I am aware that this sounds like old-fashioned chauvinism. Perhaps it is. But consider the wider European canvas. In Spain, King Juan Carlos went into exile after corruption allegations. The Dutch have had their own royal imbroglios. The Belgians are practically comical in their internecine squabbles. Only the British, and perhaps the Danes, seem to have kept a sense of proportion. The Danish queen, Margrethe, is a chain-smoking intellectual who has stripped her grandchildren of titles in a bid to slim down the firm. Practical. unsentimental. The Norwegians, by contrast, allowed a woman with a drug-dealing boyfriend to marry the heir. Now they reap the harvest.
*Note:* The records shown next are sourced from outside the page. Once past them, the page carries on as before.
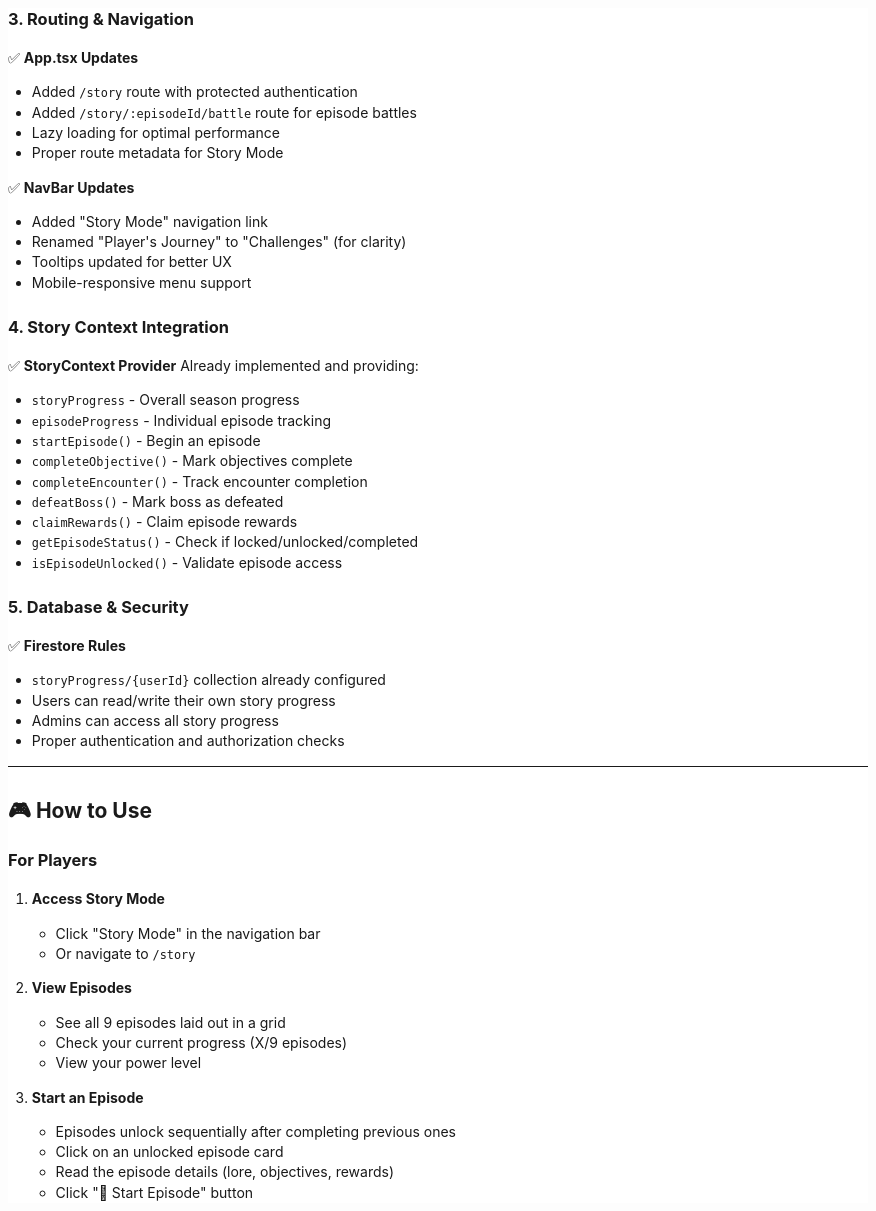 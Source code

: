 ### 3. Routing & Navigation

✅ **App.tsx Updates**
- Added `/story` route with protected authentication
- Added `/story/:episodeId/battle` route for episode battles
- Lazy loading for optimal performance
- Proper route metadata for Story Mode

✅ **NavBar Updates**
- Added "Story Mode" navigation link
- Renamed "Player's Journey" to "Challenges" (for clarity)
- Tooltips updated for better UX
- Mobile-responsive menu support

### 4. Story Context Integration

✅ **StoryContext Provider**
Already implemented and providing:
- `storyProgress` - Overall season progress
- `episodeProgress` - Individual episode tracking
- `startEpisode()` - Begin an episode
- `completeObjective()` - Mark objectives complete
- `completeEncounter()` - Track encounter completion
- `defeatBoss()` - Mark boss as defeated
- `claimRewards()` - Claim episode rewards
- `getEpisodeStatus()` - Check if locked/unlocked/completed
- `isEpisodeUnlocked()` - Validate episode access

### 5. Database & Security

✅ **Firestore Rules**
- `storyProgress/{userId}` collection already configured
- Users can read/write their own story progress
- Admins can access all story progress
- Proper authentication and authorization checks

---

## 🎮 How to Use

### For Players

1. **Access Story Mode**
   - Click "Story Mode" in the navigation bar
   - Or navigate to `/story`

2. **View Episodes**
   - See all 9 episodes laid out in a grid
   - Check your current progress (X/9 episodes)
   - View your power level

3. **Start an Episode**
   - Episodes unlock sequentially after completing previous ones
   - Click on an unlocked episode card
   - Read the episode details (lore, objectives, rewards)
   - Click "🚀 Start Episode" button
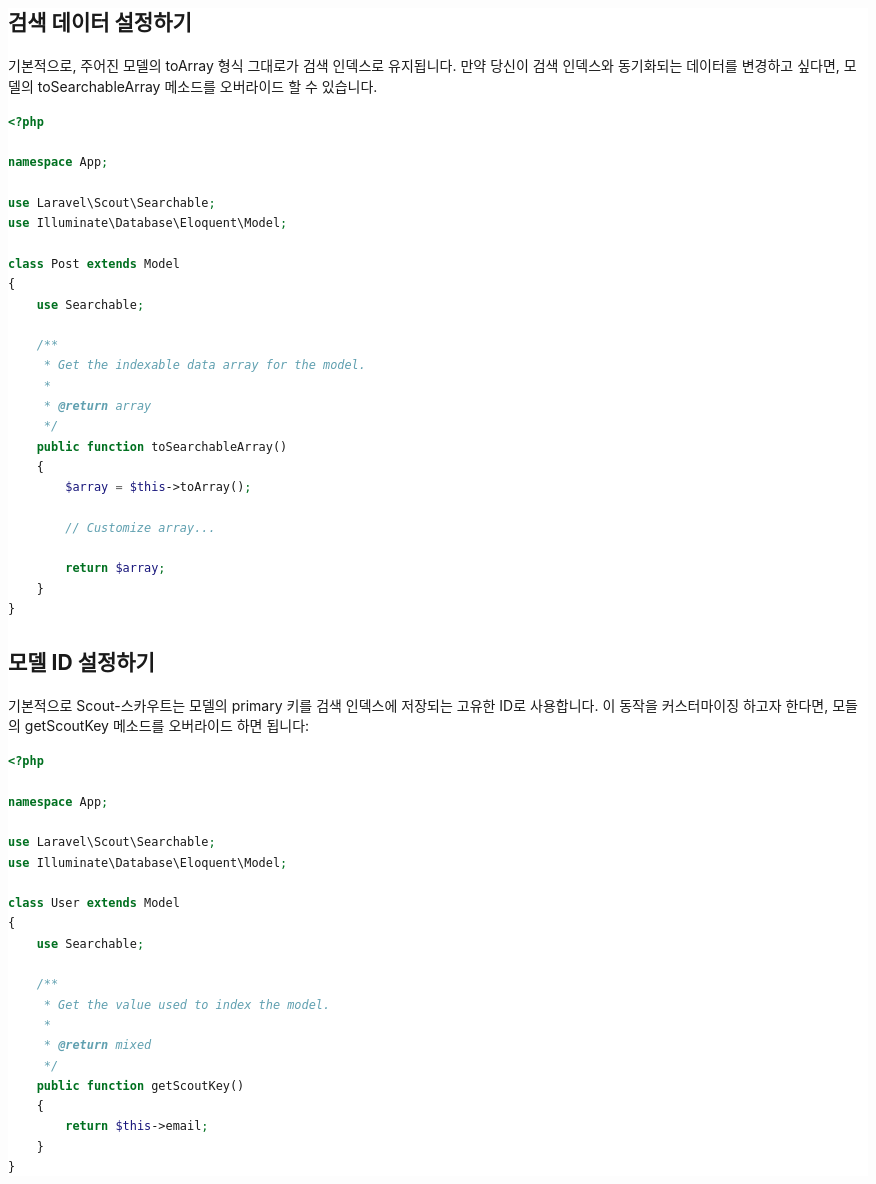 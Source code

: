 ## 검색 데이터 설정하기
기본적으로, 주어진 모델의 toArray 형식 그대로가 검색 인덱스로 유지됩니다. 만약 당신이 검색 인덱스와 동기화되는 데이터를 변경하고 싶다면, 모델의 toSearchableArray 메소드를 오버라이드 할 수 있습니다.

```php
<?php

namespace App;

use Laravel\Scout\Searchable;
use Illuminate\Database\Eloquent\Model;

class Post extends Model
{
    use Searchable;

    /**
     * Get the indexable data array for the model.
     *
     * @return array
     */
    public function toSearchableArray()
    {
        $array = $this->toArray();

        // Customize array...

        return $array;
    }
}
```

## 모델 ID 설정하기
기본적으로 Scout-스카우트는 모델의 primary 키를 검색 인덱스에 저장되는 고유한 ID로 사용합니다. 이 동작을 커스터마이징 하고자 한다면, 모들의 getScoutKey 메소드를 오버라이드 하면 됩니다:

```php
<?php

namespace App;

use Laravel\Scout\Searchable;
use Illuminate\Database\Eloquent\Model;

class User extends Model
{
    use Searchable;

    /**
     * Get the value used to index the model.
     *
     * @return mixed
     */
    public function getScoutKey()
    {
        return $this->email;
    }
}
```
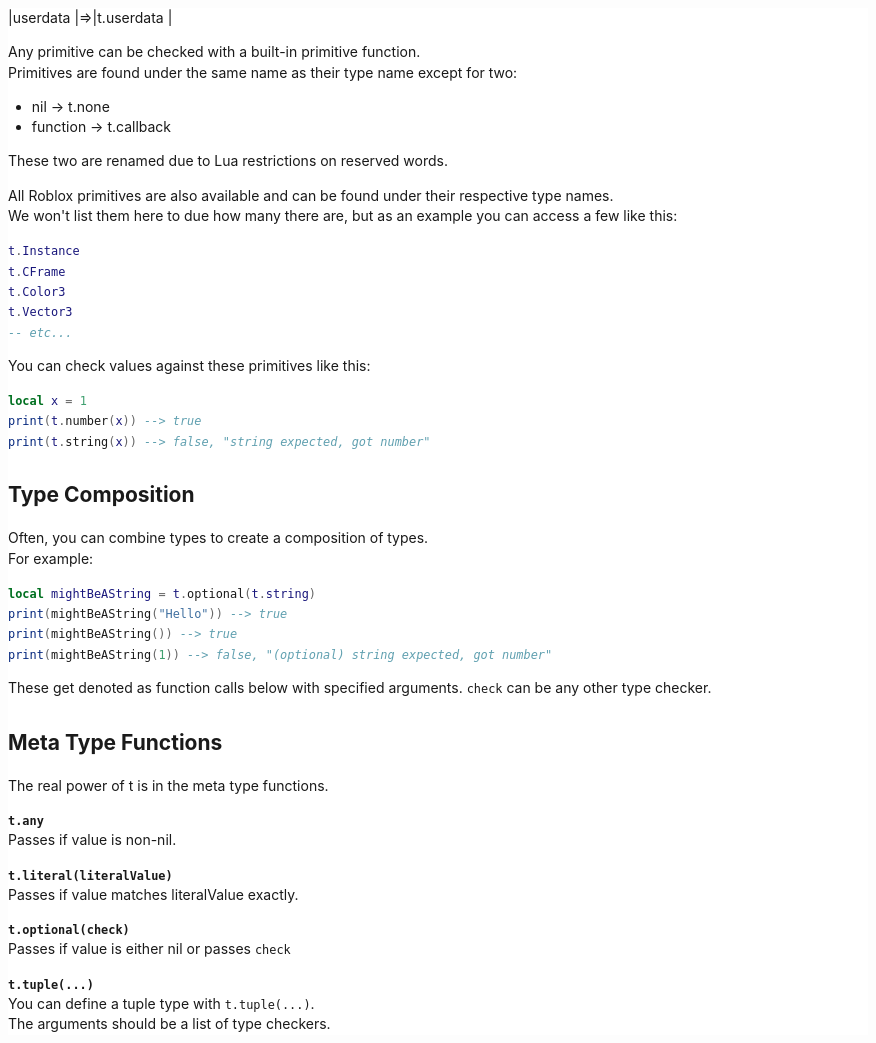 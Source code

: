 |userdata |=>|t.userdata |

Any primitive can be checked with a built-in primitive function.\
Primitives are found under the same name as their type name except for two:
- nil -> t.none
- function -> t.callback

These two are renamed due to Lua restrictions on reserved words.

All Roblox primitives are also available and can be found under their respective type names.\
We won't list them here to due how many there are, but as an example you can access a few like this:
```Lua
t.Instance
t.CFrame
t.Color3
t.Vector3
-- etc...
```

You can check values against these primitives like this:
```Lua
local x = 1
print(t.number(x)) --> true
print(t.string(x)) --> false, "string expected, got number"
```

## Type Composition
Often, you can combine types to create a composition of types.\
For example:
```Lua
local mightBeAString = t.optional(t.string)
print(mightBeAString("Hello")) --> true
print(mightBeAString()) --> true
print(mightBeAString(1)) --> false, "(optional) string expected, got number"
```

These get denoted as function calls below with specified arguments. `check` can be any other type checker.

## Meta Type Functions
The real power of t is in the meta type functions.

**`t.any`**\
Passes if value is non-nil.

**`t.literal(literalValue)`**\
Passes if value matches literalValue exactly.

**`t.optional(check)`**\
Passes if value is either nil or passes `check`

**`t.tuple(...)`**\
You can define a tuple type with `t.tuple(...)`.\
The arguments should be a list of type checkers.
But let us not be too smug. The Høiby case is a warning to all thrones. When privilege is untethered from duty, you get monsters. The British monarchy has survived because it learned, perhaps after the abdication crisis, that the crown must earn its keep. The Norwegians, with their cheap republicanism lurking beneath the surface, are now learning the hard way. They will either reform or collapse. My money is on collapse, given the Norwegian appetite for self-flagellation.
So what shall we say to our European cousins? Perhaps this: temper your egalitarianism with a little respect for the past. Or else you will end up with princes’ sons in the dock, and a public that has lost all patience. The British monarchy, for all its flaws, still commands. It is a lesson in the art of dignified survival. The Norwegians should take notes.